Invece da San Benedetto trapela una trama che raccolta altro: racconta di una «dimenticanza», dicono alcuni, che sarebbe all’origine del ritardo dei lavori. Quella della filoviara di San Benedetto, il sistema di tre linee del Ctm alimentati attraverso un'infrastruttura di distribuzione dell'energia elettrica. Ebbene, solo dopo diverso tempo ci si sarebbe accorti che i fili elettrici che alimentano il passaggio dei bus sono agganciati alla struttura del mercato di San Benedetto. Tradotto: impossibile cominciare con la demolizione delle opere murarie senza interrompere il passaggio dei bus e quindi il servizio del Ctm.
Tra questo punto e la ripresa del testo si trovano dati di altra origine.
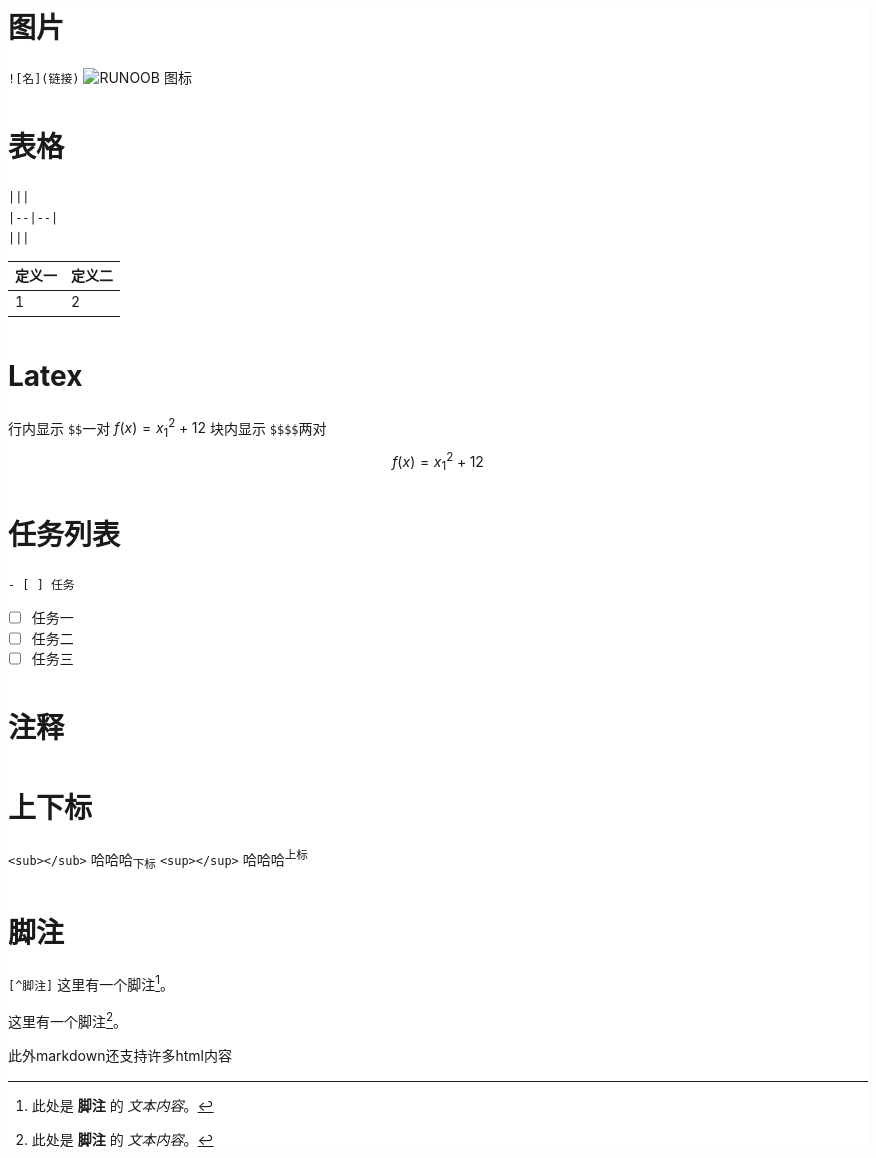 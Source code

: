# 图片
`![名](链接)`
![RUNOOB 图标](http://static.runoob.com/images/runoob-logo.png)

# 表格
```mark-down
|||
|--|--|
|||
```
| 定义一 | 定义二 |
| ------ | ------ |
| 1      | 2      |

# Latex
行内显示
`$$`一对
$f(x)=x^2_1+12$
块内显示
`$$$$`两对
$$f(x)=x^2_1+12$$

# 任务列表
`- [ ] 任务`
- [ ] 任务一
- [ ] 任务二
- [ ] 任务三

# 注释


# 上下标
`<sub></sub>`
哈哈哈<sub>下标</sub>
`<sup></sup>`
哈哈哈<sup>上标</sup>

# 脚注
`[^脚注]`
这里有一个脚注[^脚注ID1]。

这里有一个脚注[^脚注ID2]。


[^脚注ID1]: 此处是 **脚注** 的 *文本内容*。
[^脚注ID2]: 此处是 **脚注** 的 *文本内容*。

此外markdown还支持许多html内容


  [1]: http://www.google.com/
  [runoob]: http://www.runoob.com/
Il Comune smentisce questa ricostruzione e assicura che «si sta entrando in una fase operativa importante per il nuovo mercato di San Benedetto», dice l’assessore alle Opere pubbliche Yuri Marcialis. «In questi giorni stiamo lavorando sulle demolizioni interne delle testate, parallelamente stiamo avviando gli scavi per le fondazioni dei pali che reggeranno i cavi della filoviaria, come già previsto nel progetto di competenza del Comune e di Ctm».

I lavori

Tutto secondo programma, a sentire il Comune. Oggi cominceranno i lavori per la sistemazione dei pali ai quali si agganceranno i nuovi cavi elettrici della filoviaria. «Stiamo facendo punto per punto, in modo mirato, per minimizzare i disagi», assicura l’assessore. «La logica è quella che abbiamo sempre seguito: programmare, intervenire, ripristinare», spiega. E aggiunge. «In questi giorni stiamo lavorando sulle demolizioni interne delle testate: stiamo mettendo in luce le strutture per poter effettuare i tagli necessari, operazioni propedeutiche alle demolizioni vere e proprie e al successivo rifacimento delle strutture centrali. È una fase tecnica, meno visibile dall’esterno, ma decisiva per garantire solidità, sicurezza e qualità dell’intervento. Siamo inoltre in attesa dell’intervento di Enel per il distacco delle vecchie centraline e il collegamento alle nuove cabine, già posizionate nei punti predisposti dal Comune».

I parcheggi

«I lavori di San Benedetto sono in ritardo», tuona Alessandra Zedda, consigliera comunale di Lega-Anima di Sardegna. «Un progetto rivisto, i fondi persi del pnrr, poi recuperati con il Pon metro. Da un anno San Benedetto è chiuso ma i lavori vanno a rilento. Perché?», domanda la consigliera. Già detto che il Comune assicura che tutto si sta svolgendo secondo cronoprogramma (obiettivo è inaugurare la nuova struttura a metà del 2027), parallelamente alla questione dei ritardi sono stati chiusi anche quelli che si affacciano su via Pacinotti per fare posto a un cantiere che sembra completamente fermo», dice ancora la consigliera. «Per i residenti è un dramma», aggiunge. l’assessore Yuri Marcialis risponde che «nell’area abbiamo realizzato circa 300 nuovi stalli: 157 nella piazza Nazzari e poco meno di 150 tra via Sant’Alenixedda e piazza Giovanni. Attualmente risultano preclusi circa 120 parcheggi intorno al mercato per consentire i lavori. Questo significa che, nonostante il cantiere, la zona dispone comunque di circa 180 parcheggi in più rispetto al 2023. A fine lavori, saranno resi disponibili ulteriori 150 parcheggi nella struttura di piazza Nazzari. I residenti hanno quindi a disposizione, per ora, circa 180 posti auto a breve distanza dal mercato, oltre alla possibilità di parcheggiare nel resto dell’area, non solo nelle ore notturne come accade in altre parti della città, ma anche durante il giorno».